● Exercise description
Your answer should be the exact lines of the data below from the one containing "The leader is" through the one containing "1-2 \\ \hline"; please include nothing else.

● Extracted material
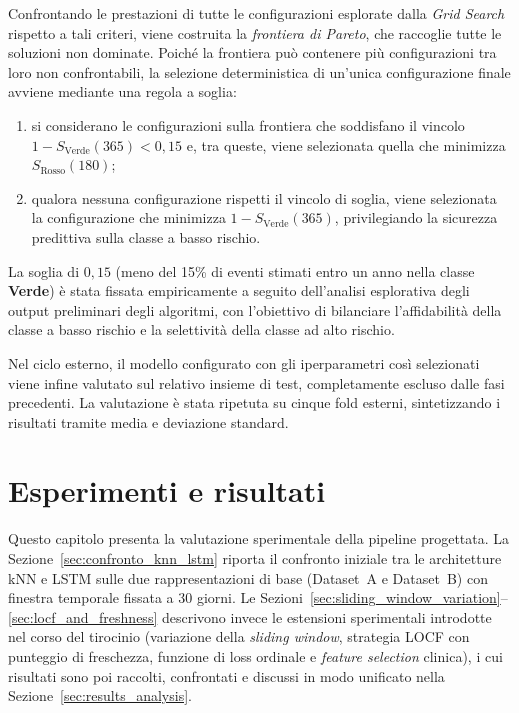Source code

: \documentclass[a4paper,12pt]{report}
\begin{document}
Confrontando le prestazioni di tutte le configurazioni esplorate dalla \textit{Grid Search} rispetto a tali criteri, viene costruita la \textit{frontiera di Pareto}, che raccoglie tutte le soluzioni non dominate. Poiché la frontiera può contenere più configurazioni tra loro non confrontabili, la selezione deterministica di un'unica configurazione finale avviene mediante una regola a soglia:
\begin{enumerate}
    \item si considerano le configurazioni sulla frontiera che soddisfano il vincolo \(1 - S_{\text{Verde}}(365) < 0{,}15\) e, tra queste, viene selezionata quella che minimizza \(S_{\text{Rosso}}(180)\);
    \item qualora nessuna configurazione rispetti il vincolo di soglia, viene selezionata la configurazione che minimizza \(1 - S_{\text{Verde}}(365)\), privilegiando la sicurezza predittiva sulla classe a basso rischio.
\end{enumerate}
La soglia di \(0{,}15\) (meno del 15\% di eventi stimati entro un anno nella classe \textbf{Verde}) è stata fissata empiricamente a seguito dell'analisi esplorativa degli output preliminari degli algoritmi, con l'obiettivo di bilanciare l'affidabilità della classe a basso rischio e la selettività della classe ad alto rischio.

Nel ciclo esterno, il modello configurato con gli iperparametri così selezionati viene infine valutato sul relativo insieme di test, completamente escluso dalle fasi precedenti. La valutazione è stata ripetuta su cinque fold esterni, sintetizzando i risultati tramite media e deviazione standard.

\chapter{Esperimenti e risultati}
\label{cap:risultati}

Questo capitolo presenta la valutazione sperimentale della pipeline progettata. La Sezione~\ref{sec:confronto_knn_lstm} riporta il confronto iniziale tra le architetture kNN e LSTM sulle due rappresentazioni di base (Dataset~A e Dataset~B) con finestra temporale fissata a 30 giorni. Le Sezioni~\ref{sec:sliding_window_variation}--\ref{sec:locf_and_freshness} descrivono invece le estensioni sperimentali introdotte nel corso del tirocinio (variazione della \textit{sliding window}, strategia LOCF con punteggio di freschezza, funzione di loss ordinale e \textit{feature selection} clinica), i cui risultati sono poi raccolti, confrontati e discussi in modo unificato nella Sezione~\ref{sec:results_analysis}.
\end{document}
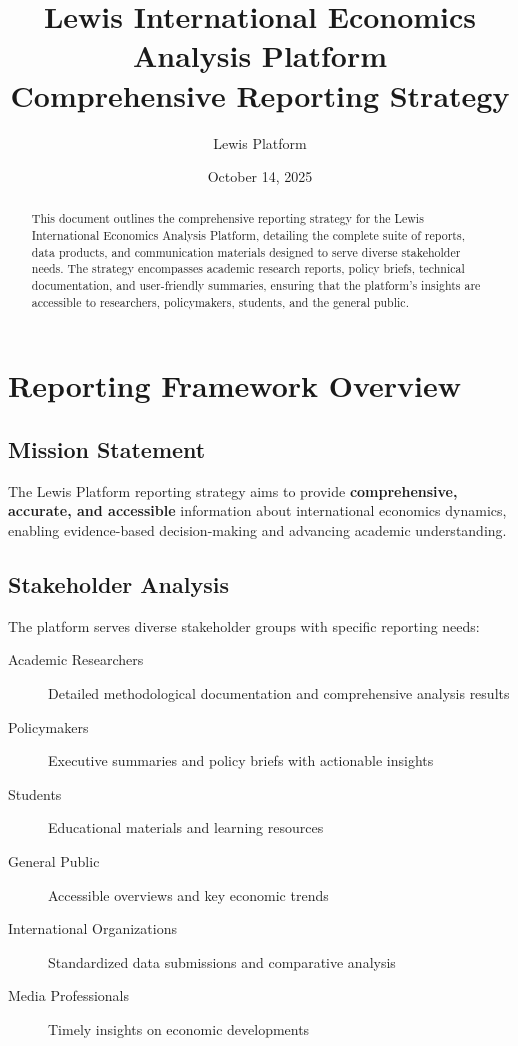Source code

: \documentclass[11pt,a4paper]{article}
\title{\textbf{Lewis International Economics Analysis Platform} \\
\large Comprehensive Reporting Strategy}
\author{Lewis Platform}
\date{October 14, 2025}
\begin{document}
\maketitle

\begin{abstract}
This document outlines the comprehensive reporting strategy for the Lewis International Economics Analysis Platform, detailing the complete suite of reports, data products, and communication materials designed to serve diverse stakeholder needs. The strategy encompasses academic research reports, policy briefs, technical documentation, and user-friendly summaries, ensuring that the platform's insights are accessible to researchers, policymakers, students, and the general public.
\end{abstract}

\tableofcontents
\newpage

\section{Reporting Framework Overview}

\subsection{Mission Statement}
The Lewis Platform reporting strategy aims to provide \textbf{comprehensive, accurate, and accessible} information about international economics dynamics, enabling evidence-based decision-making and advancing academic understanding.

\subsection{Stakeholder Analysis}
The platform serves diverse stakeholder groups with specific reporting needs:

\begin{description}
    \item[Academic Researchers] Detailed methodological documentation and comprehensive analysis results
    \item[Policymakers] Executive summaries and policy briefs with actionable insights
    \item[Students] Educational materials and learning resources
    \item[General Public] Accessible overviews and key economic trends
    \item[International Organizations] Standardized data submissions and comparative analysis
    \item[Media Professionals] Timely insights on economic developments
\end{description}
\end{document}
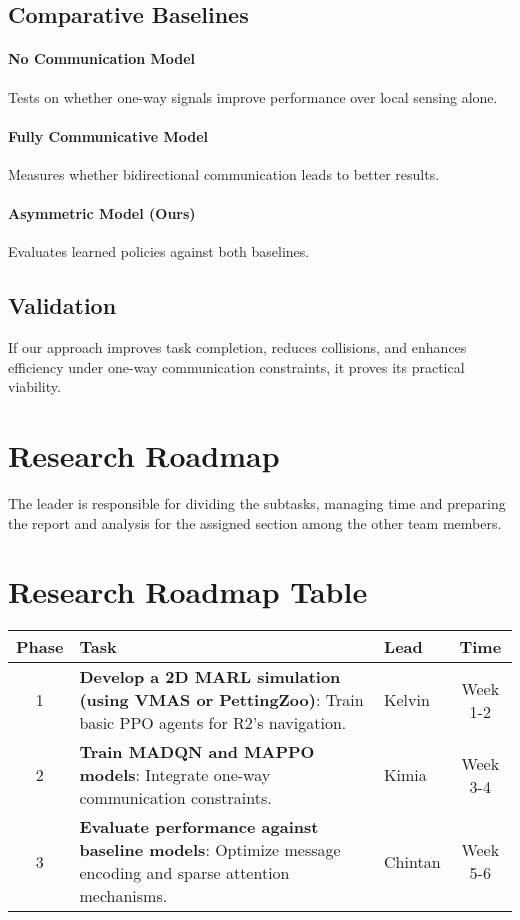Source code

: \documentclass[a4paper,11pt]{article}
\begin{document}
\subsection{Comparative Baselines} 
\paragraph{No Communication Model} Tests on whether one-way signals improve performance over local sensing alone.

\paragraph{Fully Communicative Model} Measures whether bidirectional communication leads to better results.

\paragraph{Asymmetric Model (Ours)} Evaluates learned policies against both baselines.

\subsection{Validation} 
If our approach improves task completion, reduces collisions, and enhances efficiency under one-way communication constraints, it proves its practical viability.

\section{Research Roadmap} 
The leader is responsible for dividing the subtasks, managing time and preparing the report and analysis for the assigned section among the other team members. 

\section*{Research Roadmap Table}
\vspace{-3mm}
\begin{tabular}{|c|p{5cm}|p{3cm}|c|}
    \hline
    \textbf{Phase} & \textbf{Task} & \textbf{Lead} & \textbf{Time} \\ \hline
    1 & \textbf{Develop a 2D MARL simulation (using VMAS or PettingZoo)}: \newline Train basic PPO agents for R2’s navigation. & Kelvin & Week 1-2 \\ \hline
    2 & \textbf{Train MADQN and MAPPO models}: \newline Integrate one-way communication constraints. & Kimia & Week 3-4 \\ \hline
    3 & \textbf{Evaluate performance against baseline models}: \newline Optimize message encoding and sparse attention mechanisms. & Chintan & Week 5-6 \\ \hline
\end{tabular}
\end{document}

==

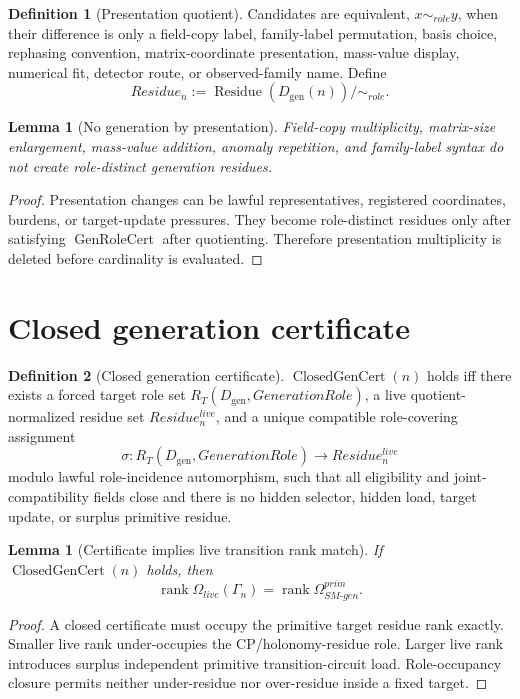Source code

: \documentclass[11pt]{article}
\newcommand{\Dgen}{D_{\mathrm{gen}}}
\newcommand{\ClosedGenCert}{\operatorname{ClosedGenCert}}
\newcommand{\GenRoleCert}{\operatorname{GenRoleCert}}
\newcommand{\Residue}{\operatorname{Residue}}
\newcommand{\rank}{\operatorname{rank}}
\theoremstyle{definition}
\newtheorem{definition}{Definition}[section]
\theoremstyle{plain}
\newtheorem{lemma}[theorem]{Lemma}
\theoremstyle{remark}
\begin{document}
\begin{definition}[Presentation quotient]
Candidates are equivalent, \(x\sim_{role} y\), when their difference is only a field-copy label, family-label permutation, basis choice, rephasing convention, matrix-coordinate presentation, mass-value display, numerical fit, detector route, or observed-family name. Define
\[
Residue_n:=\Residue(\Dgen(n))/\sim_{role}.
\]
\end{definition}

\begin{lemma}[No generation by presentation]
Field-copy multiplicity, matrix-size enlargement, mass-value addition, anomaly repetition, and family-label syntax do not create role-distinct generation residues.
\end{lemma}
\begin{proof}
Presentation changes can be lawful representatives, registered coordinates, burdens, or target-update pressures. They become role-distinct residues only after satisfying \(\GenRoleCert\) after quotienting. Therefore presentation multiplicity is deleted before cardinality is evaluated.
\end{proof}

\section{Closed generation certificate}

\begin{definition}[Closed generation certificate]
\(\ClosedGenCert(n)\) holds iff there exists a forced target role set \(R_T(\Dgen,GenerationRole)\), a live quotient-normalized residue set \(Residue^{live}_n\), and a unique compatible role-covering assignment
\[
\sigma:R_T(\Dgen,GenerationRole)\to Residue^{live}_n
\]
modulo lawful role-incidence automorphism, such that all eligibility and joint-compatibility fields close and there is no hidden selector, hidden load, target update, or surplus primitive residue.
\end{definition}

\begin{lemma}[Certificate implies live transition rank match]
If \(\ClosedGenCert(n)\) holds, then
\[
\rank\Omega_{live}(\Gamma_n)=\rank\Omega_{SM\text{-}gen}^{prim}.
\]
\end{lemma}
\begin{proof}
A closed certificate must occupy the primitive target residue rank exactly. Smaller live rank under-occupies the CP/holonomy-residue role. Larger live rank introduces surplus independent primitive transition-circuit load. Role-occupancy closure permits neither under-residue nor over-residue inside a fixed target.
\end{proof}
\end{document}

==

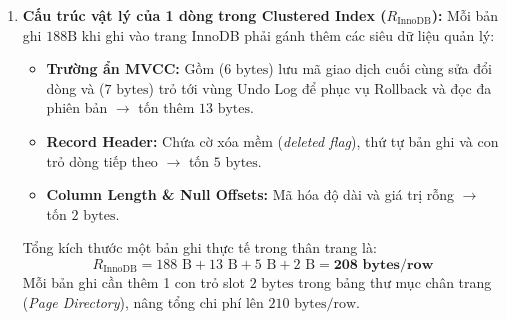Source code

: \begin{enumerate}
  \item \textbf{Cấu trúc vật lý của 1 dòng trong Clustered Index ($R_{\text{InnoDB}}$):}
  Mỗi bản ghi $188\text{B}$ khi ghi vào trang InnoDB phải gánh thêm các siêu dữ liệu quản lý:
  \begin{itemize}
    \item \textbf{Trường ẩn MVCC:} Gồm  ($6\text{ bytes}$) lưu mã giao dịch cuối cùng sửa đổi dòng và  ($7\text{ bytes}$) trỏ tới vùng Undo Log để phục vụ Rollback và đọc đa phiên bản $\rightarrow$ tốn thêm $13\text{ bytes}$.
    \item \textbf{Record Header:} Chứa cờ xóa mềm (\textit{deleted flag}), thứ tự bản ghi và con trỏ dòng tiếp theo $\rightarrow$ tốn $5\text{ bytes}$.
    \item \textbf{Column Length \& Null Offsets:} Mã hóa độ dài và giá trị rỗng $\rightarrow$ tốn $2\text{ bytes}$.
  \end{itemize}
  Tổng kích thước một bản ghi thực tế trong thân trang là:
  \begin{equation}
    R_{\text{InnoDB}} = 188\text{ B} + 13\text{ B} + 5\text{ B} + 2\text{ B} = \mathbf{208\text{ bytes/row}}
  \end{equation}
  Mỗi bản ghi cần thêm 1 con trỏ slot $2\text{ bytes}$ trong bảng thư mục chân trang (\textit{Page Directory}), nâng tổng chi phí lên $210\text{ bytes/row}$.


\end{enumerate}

● Answer box
The leader is responsible for dividing the subtasks, managing time and preparing the report and analysis for the assigned section among the other team members. 

\section*{Research Roadmap Table}
\vspace{-3mm}
\begin{tabular}{|c|p{5cm}|p{3cm}|c|}
    \hline
    \textbf{Phase} & \textbf{Task} & \textbf{Lead} & \textbf{Time} \\ \hline
    1 & \textbf{Develop a 2D MARL simulation (using VMAS or PettingZoo)}: \newline Train basic PPO agents for R2’s navigation. & Kelvin & Week 1-2 \\ \hline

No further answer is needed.